Input Conversion¶

A module of helper functions for dealing with various inputs.

yalign.input_conversion.generate_documents(filepath, m=20, n=20)¶: Document generator. Documents are created from the parallel corpus and will be between m and n lines long.

yalign.input_conversion.html_to_document(html, language='en')¶: Returns html text as list of Sentences

yalign.input_conversion.parallel_corpus_to_documents(filepath)¶

Transforms a parallel corpus file format into two documents. The Parallel corpus has:

One sentences per line.

One line of each language.

Sentences are tokenized and tokens are space separated.

The file encoding is UTF-8

For example:

This is a sentence . Esto es una oración . And this , my friend , is another . Y esta , mi amigo , es otra .

yalign.input_conversion.parse_training_file(training_file)¶: Reads SentencePairs from a training file.
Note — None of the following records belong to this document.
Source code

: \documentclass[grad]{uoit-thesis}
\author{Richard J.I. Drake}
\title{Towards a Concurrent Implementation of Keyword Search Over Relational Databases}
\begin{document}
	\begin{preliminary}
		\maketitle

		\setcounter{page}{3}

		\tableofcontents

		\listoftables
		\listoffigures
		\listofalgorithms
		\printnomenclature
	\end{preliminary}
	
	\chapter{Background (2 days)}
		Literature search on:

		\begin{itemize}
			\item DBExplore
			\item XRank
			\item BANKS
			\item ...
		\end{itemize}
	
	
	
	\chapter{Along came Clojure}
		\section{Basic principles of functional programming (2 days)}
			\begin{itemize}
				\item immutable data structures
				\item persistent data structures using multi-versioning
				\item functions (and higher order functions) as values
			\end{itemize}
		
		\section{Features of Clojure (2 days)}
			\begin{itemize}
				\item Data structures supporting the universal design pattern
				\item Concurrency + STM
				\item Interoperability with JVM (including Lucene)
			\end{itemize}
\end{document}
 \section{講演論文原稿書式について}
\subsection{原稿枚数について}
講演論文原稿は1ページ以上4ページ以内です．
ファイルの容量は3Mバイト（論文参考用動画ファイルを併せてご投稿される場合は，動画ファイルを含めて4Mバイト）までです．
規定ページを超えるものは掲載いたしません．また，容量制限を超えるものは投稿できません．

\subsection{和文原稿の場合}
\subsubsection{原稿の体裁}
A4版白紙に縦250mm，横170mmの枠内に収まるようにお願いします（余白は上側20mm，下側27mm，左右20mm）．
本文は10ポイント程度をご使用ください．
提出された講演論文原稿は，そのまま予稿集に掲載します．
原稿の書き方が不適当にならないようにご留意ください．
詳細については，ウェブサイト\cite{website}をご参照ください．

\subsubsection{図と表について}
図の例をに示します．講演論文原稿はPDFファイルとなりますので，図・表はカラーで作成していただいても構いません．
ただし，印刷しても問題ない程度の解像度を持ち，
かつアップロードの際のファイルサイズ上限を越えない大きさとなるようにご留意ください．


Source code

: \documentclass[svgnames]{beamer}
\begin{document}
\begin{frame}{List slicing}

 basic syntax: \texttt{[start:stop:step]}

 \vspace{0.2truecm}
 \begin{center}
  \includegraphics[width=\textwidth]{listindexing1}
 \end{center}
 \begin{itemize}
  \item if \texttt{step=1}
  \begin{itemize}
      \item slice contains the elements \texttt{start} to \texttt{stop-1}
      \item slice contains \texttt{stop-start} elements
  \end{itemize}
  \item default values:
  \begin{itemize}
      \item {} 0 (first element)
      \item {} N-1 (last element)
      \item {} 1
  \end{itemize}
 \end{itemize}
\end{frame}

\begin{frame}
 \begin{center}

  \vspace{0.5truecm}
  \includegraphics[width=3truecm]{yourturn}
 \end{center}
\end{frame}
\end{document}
yalign.input_conversion.srt_to_document(text, lang='en')¶: Convert a string of srt into a list of Sentences.

yalign.input_conversion.text_to_document(text, language='en')¶: Returns string text as list of Sentences

yalign.input_conversion.tmx_file_to_documents(filepath, lang_a=None, lang_b=None)¶: Converts a tmx file into two lists of Sentences. The first for language lang_a and the second for language lang_b.

yalign.input_conversion.tokenize(text, language='en')¶: Returns a Sentence with Words (ie, a list of unicode objects)